Ortaokulda, Noah ile ilgili yazmış olduğu şiirle, okulunda ödüle layık görülen Aronofsky'nin, bu konuya ayrı bir ilgisinin olduğunu ve yıllar boyunca bu filmi çekmeyi hayal ettiğini düşünebiliyorum. Sizlere düşen, aynı kitabı yorumladığınız gibi yüzeysel değilde, Aronofsky'nin, aralara serpiştirdiği kendi yorumuna konsantre olmanız.İnsan yasak meyveyi yediğinde çıplak olduğunu farketti ve utanç duygusunu hissetti. Yasak meyve ile gelen; nefret,hırs,kibir gibi 'kötü' olarak nitelendirebileceğimiz duygularla dünyaya sürüldü. Aden Bahçesi'ni hakettiğini gösterebilmek için bu duygulardan arınması gerekiyordu. İnsan için umut var mıydı ? Noah insan ırkıyla ilgili umutlarını kaybetmişken, Ila'nın kucağındaki ikizleri gördü. Ve onlara bakarken içindeki yasak meyve kalıntıları bir anda yok oldu. İnsanoğlu o bahçeye girecekse, bu karşılıksız sevgi ve karşılıksız iyilikle olacaktı. İnsan için hala umut vardı. Ve Noah, o iki bebeği öldürmedi.

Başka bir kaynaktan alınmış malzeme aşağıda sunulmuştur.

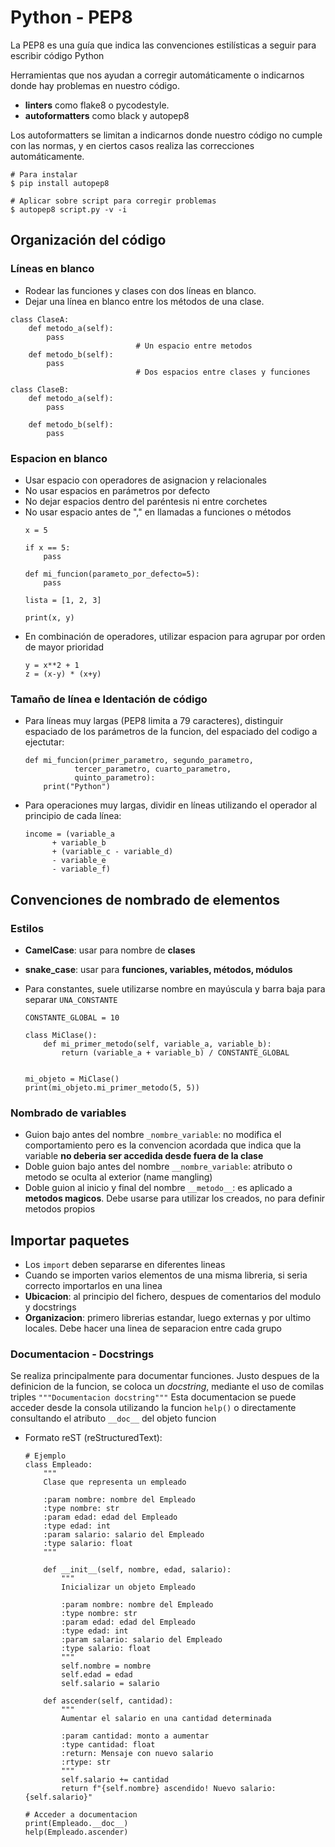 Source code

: # Python - PEP8
La PEP8 es una guía que indica las convenciones estilísticas a seguir para escribir código Python

Herramientas que nos ayudan a corregir automáticamente o indicarnos donde hay problemas en nuestro código. 
- **linters** como flake8 o pycodestyle.
- **autoformatters** como black y autopep8

Los autoformatters se limitan a indicarnos donde nuestro código no cumple con las normas, y en ciertos casos realiza las correcciones automáticamente.

```
# Para instalar
$ pip install autopep8

# Aplicar sobre script para corregir problemas
$ autopep8 script.py -v -i
```

## Organización del código

### Líneas en blanco
- Rodear las funciones y clases con dos líneas en blanco. 
- Dejar una línea en blanco entre los métodos de una clase. 

```
class ClaseA:
    def metodo_a(self):
        pass
                            # Un espacio entre metodos
    def metodo_b(self):
        pass
                            # Dos espacios entre clases y funciones

class ClaseB:
    def metodo_a(self):
        pass

    def metodo_b(self):
        pass
```

### Espacion en blanco
- Usar espacio con operadores de asignacion y relacionales
- No usar espacios en parámetros por defecto
- No dejar espacios dentro del paréntesis ni entre corchetes
- No usar espacio antes de "," en llamadas a funciones o métodos
    ```
    x = 5

    if x == 5:
        pass

    def mi_funcion(parameto_por_defecto=5):
        pass

    lista = [1, 2, 3]

    print(x, y)
    ```
- En combinación de operadores, utilizar espacion para agrupar por orden de mayor prioridad
    ```
    y = x**2 + 1
    z = (x-y) * (x+y)
    ```

### Tamaño de línea e Identación de código
- Para líneas muy largas (PEP8 limita a 79 caracteres), distinguir espaciado de los parámetros de la funcion, del espaciado del codigo a ejectutar:
    ```
    def mi_funcion(primer_parametro, segundo_parametro,
               tercer_parametro, cuarto_parametro,
               quinto_parametro):
        print("Python")
    ```
- Para operaciones muy largas, dividir en líneas utilizando el operador al principio de cada línea:
    ```
    income = (variable_a
          + variable_b
          + (variable_c - variable_d)
          - variable_e
          - variable_f)
    ```

## Convenciones de nombrado de elementos
### Estilos
- **CamelCase**: usar para nombre de **clases**
- **snake_case**: usar para **funciones, variables, métodos, módulos**
- Para constantes, suele utilizarse nombre en mayúscula y barra baja para separar ```UNA_CONSTANTE```

    ```
    CONSTANTE_GLOBAL = 10

    class MiClase():
        def mi_primer_metodo(self, variable_a, variable_b):
            return (variable_a + variable_b) / CONSTANTE_GLOBAL


    mi_objeto = MiClase()
    print(mi_objeto.mi_primer_metodo(5, 5))
    ```

### Nombrado de variables
- Guion bajo antes del nombre ```_nombre_variable```: no modifica el comportamiento pero es la convencion acordada que indica que la variable **no deberia ser accedida desde fuera de la clase**
- Doble guion bajo antes del nombre ```__nombre_variable```: atributo o metodo se oculta al exterior (name mangling)
- Doble guion al inicio y final del nombre ```__metodo__```: es aplicado a **metodos magicos**. Debe usarse para utilizar los creados, no para definir metodos propios

## Importar paquetes
- Los ```import``` deben separarse en diferentes lineas
- Cuando se importen varios elementos de una misma libreria, si seria correcto importarlos en una linea
- **Ubicacion**: al principio del fichero, despues de comentarios del modulo y docstrings
- **Organizacion**: primero librerias estandar, luego externas y por ultimo locales. Debe hacer una linea de separacion entre cada grupo

### Documentacion - Docstrings
Se realiza principalmente para documentar funciones. Justo despues de la definicion de la funcion, se coloca un *docstring*, mediante el uso de comilas triples ```"""Documentacion docstring"""```
Esta documentacion se puede acceder desde la consola utilizando la funcion ```help()``` o directamente consultando el atributo ```__doc__``` del objeto funcion

- Formato reST (reStructuredText):
    ```     
    # Ejemplo
    class Empleado:
        """
        Clase que representa un empleado

        :param nombre: nombre del Empleado
        :type nombre: str
        :param edad: edad del Empleado
        :type edad: int
        :param salario: salario del Empleado
        :type salario: float
        """

        def __init__(self, nombre, edad, salario):
            """
            Inicializar un objeto Empleado

            :param nombre: nombre del Empleado
            :type nombre: str
            :param edad: edad del Empleado
            :type edad: int
            :param salario: salario del Empleado
            :type salario: float
            """
            self.nombre = nombre
            self.edad = edad
            self.salario = salario

        def ascender(self, cantidad):
            """
            Aumentar el salario en una cantidad determinada

            :param cantidad: monto a aumentar
            :type cantidad: float
            :return: Mensaje con nuevo salario
            :rtype: str
            """
            self.salario += cantidad
            return f"{self.nombre} ascendido! Nuevo salario: {self.salario}"

    # Acceder a documentacion    
    print(Empleado.__doc__)
    help(Empleado.ascender)
    ```
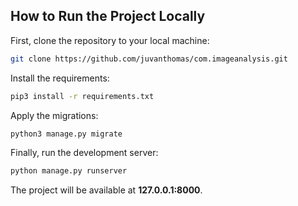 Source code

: ## How to Run the Project Locally

First, clone the repository to your local machine:

```bash
git clone https://github.com/juvanthomas/com.imageanalysis.git
```

Install the requirements:

```bash
pip3 install -r requirements.txt
```

Apply the migrations:

```bash
python3 manage.py migrate
```

Finally, run the development server:

```bash
python manage.py runserver
```

The project will be available at **127.0.0.1:8000**.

Filmin sonunda ise gökyüzünde gördüğümüz gökküşağından Tevrat'ta şöyle bahsediliyor; 'tufandan sonra bulut üzerine yay çektim ve bunu bir daha kıyamet kopana değin bu şiddette yağmur yağmayacağının nişanesi kılmaya ahdetim'.
İnsan olarak, neyi nasıl yorumlayacağımız bize kalmış. Bu filme gelecek olursak; bence görsel olarak gayet başarılı. Clint Mansell'in müzikleri zaten fevkalade. Bilinen bir konuyu, minimum tepki almaya çalışarak yorumlamış Aronofsky. Bende olumlu duygular bıraktı, umarım sizde beğenirsiniz. İyi seyirler.